**Brief:** Lines in the following data that contain the string "Clan" are to be counted. Report only their number.

**Dataset entries:**
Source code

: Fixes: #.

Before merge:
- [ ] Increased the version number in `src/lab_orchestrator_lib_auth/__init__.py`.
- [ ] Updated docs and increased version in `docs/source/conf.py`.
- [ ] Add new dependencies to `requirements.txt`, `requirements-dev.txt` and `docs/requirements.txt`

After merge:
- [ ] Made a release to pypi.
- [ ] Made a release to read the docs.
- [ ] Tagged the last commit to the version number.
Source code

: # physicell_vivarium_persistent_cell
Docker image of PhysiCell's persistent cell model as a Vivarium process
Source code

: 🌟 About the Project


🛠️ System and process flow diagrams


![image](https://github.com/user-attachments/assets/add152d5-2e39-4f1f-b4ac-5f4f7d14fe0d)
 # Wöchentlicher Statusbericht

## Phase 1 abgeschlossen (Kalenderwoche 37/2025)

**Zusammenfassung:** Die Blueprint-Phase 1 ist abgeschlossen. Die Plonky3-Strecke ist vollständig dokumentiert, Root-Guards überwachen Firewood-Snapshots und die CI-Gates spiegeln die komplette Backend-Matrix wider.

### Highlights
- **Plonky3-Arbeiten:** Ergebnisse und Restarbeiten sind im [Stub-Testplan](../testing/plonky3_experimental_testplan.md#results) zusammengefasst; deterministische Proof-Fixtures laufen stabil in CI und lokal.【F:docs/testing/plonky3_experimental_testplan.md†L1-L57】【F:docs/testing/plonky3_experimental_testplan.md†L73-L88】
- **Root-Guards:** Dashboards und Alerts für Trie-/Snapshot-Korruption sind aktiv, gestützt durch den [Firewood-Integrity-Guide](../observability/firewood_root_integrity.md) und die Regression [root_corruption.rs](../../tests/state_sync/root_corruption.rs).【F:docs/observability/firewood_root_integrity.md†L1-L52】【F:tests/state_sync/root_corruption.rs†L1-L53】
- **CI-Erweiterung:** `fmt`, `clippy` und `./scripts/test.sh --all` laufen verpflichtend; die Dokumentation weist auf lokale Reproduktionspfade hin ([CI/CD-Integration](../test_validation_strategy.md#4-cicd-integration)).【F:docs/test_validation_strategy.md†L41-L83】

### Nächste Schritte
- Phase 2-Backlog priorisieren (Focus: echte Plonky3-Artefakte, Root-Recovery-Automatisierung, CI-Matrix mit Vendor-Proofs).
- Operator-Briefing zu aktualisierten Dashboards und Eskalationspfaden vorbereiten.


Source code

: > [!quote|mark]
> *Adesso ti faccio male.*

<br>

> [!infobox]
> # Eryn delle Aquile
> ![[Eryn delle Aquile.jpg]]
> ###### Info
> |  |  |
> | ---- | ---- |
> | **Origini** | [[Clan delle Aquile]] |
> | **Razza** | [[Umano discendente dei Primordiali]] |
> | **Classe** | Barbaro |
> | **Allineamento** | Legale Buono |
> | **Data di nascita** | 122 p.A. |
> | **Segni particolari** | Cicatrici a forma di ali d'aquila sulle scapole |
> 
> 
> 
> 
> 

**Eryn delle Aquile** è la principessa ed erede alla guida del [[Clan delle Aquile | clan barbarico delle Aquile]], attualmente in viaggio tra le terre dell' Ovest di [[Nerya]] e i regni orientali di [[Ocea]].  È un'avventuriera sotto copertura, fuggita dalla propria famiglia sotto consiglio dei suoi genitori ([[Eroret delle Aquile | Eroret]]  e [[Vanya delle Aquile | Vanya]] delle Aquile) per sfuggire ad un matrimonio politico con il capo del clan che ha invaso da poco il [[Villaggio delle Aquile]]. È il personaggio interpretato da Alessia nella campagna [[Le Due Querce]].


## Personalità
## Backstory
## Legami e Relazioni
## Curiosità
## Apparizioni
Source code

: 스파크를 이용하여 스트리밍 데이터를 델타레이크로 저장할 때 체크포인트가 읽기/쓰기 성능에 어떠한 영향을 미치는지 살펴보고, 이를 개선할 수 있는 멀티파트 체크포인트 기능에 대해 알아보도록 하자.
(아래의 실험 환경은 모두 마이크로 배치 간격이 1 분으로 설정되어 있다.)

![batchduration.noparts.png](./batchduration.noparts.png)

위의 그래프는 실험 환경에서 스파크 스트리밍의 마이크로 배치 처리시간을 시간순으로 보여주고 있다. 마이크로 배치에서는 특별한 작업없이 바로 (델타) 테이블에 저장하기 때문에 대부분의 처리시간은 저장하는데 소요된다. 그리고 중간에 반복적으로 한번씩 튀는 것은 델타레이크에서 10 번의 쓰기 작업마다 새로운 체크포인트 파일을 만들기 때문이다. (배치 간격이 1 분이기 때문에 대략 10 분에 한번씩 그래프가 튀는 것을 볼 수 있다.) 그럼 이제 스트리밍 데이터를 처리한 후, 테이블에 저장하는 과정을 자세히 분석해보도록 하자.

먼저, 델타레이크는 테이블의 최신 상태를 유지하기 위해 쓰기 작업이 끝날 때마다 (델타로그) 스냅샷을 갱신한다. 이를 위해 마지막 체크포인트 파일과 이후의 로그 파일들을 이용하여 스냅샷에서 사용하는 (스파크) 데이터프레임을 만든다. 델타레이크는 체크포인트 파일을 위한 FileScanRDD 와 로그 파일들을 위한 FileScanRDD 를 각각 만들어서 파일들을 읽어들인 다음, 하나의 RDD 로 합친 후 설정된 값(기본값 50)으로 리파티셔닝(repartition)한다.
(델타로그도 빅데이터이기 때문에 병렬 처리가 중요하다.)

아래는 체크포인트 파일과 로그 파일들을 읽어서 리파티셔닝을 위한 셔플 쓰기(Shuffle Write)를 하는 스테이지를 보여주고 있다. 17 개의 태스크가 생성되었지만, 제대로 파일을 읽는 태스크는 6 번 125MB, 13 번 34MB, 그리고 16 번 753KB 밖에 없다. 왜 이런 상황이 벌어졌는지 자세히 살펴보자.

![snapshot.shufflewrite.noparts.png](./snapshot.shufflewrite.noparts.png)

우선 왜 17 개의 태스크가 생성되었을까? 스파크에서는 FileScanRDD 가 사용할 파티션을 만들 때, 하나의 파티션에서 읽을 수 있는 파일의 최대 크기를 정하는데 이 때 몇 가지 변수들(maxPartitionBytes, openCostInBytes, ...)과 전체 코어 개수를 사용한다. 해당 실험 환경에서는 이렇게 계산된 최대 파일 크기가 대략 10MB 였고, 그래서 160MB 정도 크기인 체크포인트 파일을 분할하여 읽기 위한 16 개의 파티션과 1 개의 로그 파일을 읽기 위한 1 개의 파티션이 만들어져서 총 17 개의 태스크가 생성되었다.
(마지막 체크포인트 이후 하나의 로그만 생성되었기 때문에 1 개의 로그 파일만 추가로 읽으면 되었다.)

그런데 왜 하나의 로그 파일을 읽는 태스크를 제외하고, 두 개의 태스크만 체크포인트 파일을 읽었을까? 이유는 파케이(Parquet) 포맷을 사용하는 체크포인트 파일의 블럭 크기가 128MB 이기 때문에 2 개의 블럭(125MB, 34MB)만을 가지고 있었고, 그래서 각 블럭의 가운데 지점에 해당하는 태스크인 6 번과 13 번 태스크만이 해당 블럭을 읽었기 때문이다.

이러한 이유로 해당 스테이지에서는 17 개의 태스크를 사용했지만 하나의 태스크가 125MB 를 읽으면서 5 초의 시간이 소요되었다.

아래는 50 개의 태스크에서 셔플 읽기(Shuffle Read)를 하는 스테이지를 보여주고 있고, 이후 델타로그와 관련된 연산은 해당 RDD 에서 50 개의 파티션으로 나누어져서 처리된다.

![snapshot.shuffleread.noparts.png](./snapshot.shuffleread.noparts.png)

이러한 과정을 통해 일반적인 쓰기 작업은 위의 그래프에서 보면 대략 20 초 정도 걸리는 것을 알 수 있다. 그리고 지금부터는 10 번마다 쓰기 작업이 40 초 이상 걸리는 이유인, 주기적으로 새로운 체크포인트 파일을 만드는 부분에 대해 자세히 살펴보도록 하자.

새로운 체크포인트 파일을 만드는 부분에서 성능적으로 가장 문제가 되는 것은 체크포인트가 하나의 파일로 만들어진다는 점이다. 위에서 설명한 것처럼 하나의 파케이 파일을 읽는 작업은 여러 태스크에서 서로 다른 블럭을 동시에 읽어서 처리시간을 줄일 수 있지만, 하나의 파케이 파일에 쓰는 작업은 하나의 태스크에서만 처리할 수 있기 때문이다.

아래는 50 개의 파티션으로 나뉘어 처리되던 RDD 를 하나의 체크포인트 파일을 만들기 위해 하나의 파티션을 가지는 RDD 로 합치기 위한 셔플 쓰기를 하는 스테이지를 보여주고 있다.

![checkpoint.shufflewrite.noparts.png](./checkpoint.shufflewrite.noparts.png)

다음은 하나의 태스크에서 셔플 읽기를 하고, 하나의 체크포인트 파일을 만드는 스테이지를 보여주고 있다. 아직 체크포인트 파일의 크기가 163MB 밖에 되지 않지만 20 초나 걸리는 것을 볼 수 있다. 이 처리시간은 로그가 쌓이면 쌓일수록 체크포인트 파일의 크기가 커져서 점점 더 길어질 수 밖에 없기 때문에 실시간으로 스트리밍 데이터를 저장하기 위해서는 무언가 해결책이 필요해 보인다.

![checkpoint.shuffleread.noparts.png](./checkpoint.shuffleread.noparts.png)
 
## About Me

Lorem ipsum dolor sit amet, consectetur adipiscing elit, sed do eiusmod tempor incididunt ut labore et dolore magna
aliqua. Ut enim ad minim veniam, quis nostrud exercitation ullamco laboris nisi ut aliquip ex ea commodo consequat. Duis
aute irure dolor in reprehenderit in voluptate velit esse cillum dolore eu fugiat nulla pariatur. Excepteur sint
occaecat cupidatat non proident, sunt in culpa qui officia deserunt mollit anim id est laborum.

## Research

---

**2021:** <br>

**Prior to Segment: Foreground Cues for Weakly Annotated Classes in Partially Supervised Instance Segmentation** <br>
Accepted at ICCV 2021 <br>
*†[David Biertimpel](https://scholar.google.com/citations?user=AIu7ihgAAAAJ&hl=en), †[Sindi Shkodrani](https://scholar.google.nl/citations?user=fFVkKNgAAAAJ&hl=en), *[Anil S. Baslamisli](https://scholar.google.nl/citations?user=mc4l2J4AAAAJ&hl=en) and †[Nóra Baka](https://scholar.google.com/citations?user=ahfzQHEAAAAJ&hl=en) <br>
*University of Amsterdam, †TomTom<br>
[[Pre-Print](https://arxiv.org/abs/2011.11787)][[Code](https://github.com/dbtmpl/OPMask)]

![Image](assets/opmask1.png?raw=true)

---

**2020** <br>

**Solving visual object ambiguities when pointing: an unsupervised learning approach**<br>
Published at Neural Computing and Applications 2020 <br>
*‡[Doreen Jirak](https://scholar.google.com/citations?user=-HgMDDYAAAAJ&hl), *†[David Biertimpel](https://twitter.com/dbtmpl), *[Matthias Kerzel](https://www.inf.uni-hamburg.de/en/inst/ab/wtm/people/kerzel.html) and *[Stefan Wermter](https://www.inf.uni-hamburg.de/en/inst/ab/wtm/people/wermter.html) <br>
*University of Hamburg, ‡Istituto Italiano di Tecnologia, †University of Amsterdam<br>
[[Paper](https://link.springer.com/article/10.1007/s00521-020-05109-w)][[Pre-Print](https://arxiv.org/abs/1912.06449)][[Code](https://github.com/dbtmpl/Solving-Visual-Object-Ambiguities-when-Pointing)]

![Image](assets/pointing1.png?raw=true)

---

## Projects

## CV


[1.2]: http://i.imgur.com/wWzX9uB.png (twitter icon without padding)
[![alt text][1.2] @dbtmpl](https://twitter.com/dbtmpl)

**Result below:** 2